About this exercise: Report each line of the entries that contains the word "SentinelHealth", copied in full.

Records provided:
= Beginning of Section =

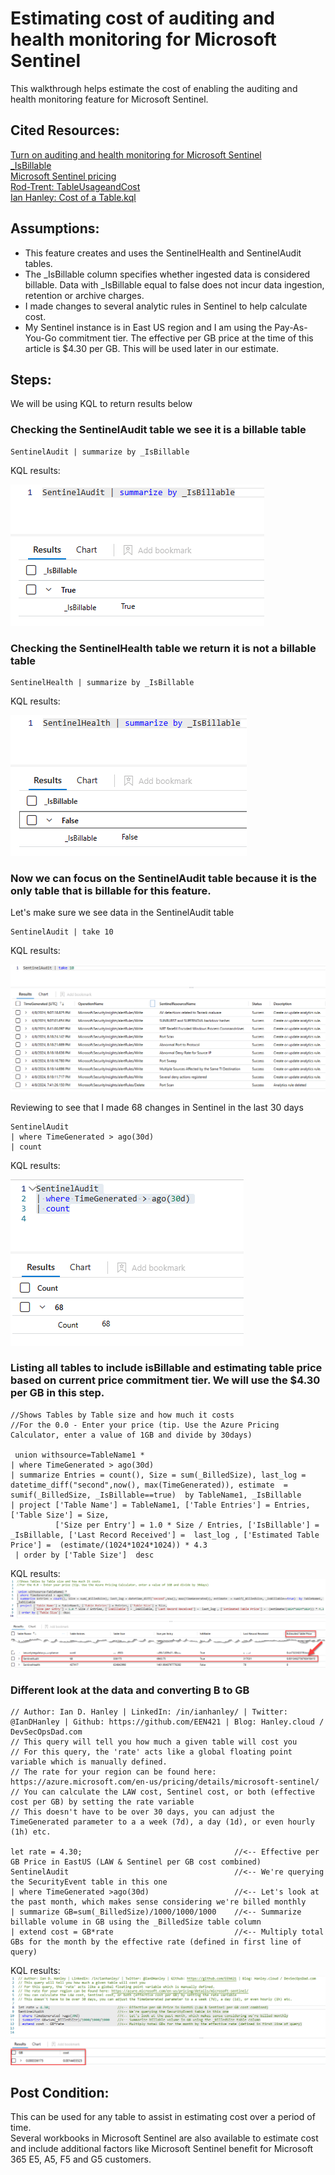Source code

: # Estimating cost of auditing and health monitoring for Microsoft Sentinel

This walkthrough helps estimate the cost of enabling the auditing and health monitoring feature for Microsoft Sentinel.

## Cited Resources:
[Turn on auditing and health monitoring for Microsoft Sentinel](https://learn.microsoft.com/en-us/azure/sentinel/enable-monitoring) <br/>
[_IsBillable](https://learn.microsoft.com/en-US/azure/azure-monitor/logs/log-standard-columns#_isbillable) <br/>
[Microsoft Sentinel pricing](https://azure.microsoft.com/en-us/pricing/details/microsoft-sentinel/) <br/>
[Rod-Trent: TableUsageandCost](https://github.com/rod-trent/SentinelKQL/blob/master/TableUsageandCost.txt) <br/>
[Ian Hanley: Cost of a Table.kql](https://github.com/EEN421/KQL-Queries/blob/Main/Cost%20of%20a%20Table.kql) <br/>

## Assumptions:

- This feature creates and uses the SentinelHealth and SentinelAudit tables.
- The _IsBillable column specifies whether ingested data is considered billable. Data with _IsBillable equal to false does not incur data ingestion, retention or archive charges.
- I made changes to several analytic rules in Sentinel to help calculate cost.
- My Sentinel instance is in East US region and I am using the Pay-As-You-Go commitment tier.  The effective per GB price at the time of this article is $4.30 per GB.  This will be used later in our estimate.
## Steps:

We will be using KQL to return results below

### Checking the SentinelAudit table we see it is a billable table

```kusto
SentinelAudit | summarize by _IsBillable
```

KQL results:

![kql results](images/EstimatingCost-AuditingHealthMonitoringFeatureSentinel-1.png)

### Checking the SentinelHealth table we return it is not a billable table

```kusto
SentinelHealth | summarize by _IsBillable
```

KQL results:

![kql results](images/EstimatingCost-AuditingHealthMonitoringFeatureSentinel-2.png)

### Now we can focus on the SentinelAudit table because it is the only table that is billable for this feature.
Let's make sure we see data in the SentinelAudit table

```kusto
SentinelAudit | take 10
```

KQL results:

![kql results](images/EstimatingCost-AuditingHealthMonitoringFeatureSentinel-3.png)

Reviewing to see that I made 68 changes in Sentinel in the last 30 days

```kusto
SentinelAudit
| where TimeGenerated > ago(30d)
| count
```

KQL results:

![kql results](images/EstimatingCost-AuditingHealthMonitoringFeatureSentinel-4.png)

### Listing all tables to include isBillable and estimating table price based on current price commitment tier.  We will use the $4.30 per GB in this step.

```kusto
//Shows Tables by Table size and how much it costs
//For the 0.0 - Enter your price (tip. Use the Azure Pricing Calculator, enter a value of 1GB and divide by 30days)

 union withsource=TableName1 *
| where TimeGenerated > ago(30d)
| summarize Entries = count(), Size = sum(_BilledSize), last_log = datetime_diff("second",now(), max(TimeGenerated)), estimate  = sumif(_BilledSize, _IsBillable==true)  by TableName1, _IsBillable
| project ['Table Name'] = TableName1, ['Table Entries'] = Entries, ['Table Size'] = Size,
          ['Size per Entry'] = 1.0 * Size / Entries, ['IsBillable'] = _IsBillable, ['Last Record Received'] =  last_log , ['Estimated Table Price'] =  (estimate/(1024*1024*1024)) * 4.3
 | order by ['Table Size']  desc
```

KQL results:
![kql results](images/EstimatingCost-AuditingHealthMonitoringFeatureSentinel-5.png)

### Different look at the data and converting B to GB

```kusto
// Author: Ian D. Hanley | LinkedIn: /in/ianhanley/ | Twitter: @IanDHanley | Github: https://github.com/EEN421 | Blog: Hanley.cloud / DevSecOpsDad.com
// This query will tell you how much a given table will cost you
// For this query, the 'rate' acts like a global floating point variable which is manually defined.
// The rate for your region can be found here: https://azure.microsoft.com/en-us/pricing/details/microsoft-sentinel/
// You can calculate the LAW cost, Sentinel cost, or both (effective cost per GB) by setting the rate variable
// This doesn't have to be over 30 days, you can adjust the TimeGenerated parameter to a a week (7d), a day (1d), or even hourly (1h) etc.

let rate = 4.30;                                  //<-- Effective per GB Price in EastUS (LAW & Sentinel per GB cost combined)
SentinelAudit                                     //<-- We're querying the SecurityEvent table in this one
| where TimeGenerated >ago(30d)                   //<-- Let's look at the past month, which makes sense considering we're billed monthly
| summarize GB=sum(_BilledSize)/1000/1000/1000    //<-- Summarize billable volume in GB using the _BilledSize table column
| extend cost = GB*rate                           //<-- Multiply total GBs for the month by the effective rate (defined in first line of query)
```

KQL results:
![kql results](images/EstimatingCost-AuditingHealthMonitoringFeatureSentinel-6.png)

## Post Condition:

This can be used for any table to assist in estimating cost over a period of time.  
Several workbooks in Microsoft Sentinel are also available to estimate cost and include additional factors like Microsoft Sentinel benefit for Microsoft 365 E5, A5, F5 and G5 customers.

= End of Section =

Task output:
- This feature creates and uses the SentinelHealth and SentinelAudit tables.
### Checking the SentinelHealth table we return it is not a billable table
SentinelHealth | summarize by _IsBillable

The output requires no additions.